Establish how many lines in the material below include the word "trasformazione", then give the count alone.
(Beginning of Data extracts)
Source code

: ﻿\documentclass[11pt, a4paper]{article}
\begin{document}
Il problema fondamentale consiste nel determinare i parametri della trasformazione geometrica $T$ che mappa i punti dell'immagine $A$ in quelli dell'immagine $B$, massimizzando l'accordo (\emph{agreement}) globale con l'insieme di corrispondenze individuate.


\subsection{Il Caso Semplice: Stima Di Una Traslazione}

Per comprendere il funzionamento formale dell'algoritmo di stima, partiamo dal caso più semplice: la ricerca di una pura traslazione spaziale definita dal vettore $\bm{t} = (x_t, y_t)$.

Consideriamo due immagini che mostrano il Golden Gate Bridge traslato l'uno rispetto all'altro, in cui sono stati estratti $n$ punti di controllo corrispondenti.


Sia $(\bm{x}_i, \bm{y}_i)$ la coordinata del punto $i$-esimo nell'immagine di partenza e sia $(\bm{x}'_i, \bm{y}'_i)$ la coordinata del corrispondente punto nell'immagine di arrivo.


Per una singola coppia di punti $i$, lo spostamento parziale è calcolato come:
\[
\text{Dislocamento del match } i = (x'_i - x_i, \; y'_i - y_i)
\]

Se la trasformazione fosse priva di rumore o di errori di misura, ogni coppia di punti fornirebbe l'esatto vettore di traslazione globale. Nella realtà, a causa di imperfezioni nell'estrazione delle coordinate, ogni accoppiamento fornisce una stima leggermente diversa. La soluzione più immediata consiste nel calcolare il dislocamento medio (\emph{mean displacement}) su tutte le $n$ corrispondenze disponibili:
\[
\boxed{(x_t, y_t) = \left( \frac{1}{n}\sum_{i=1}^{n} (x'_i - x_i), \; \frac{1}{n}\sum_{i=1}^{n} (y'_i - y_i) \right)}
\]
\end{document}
(End of Data extracts)
• **Result**:
2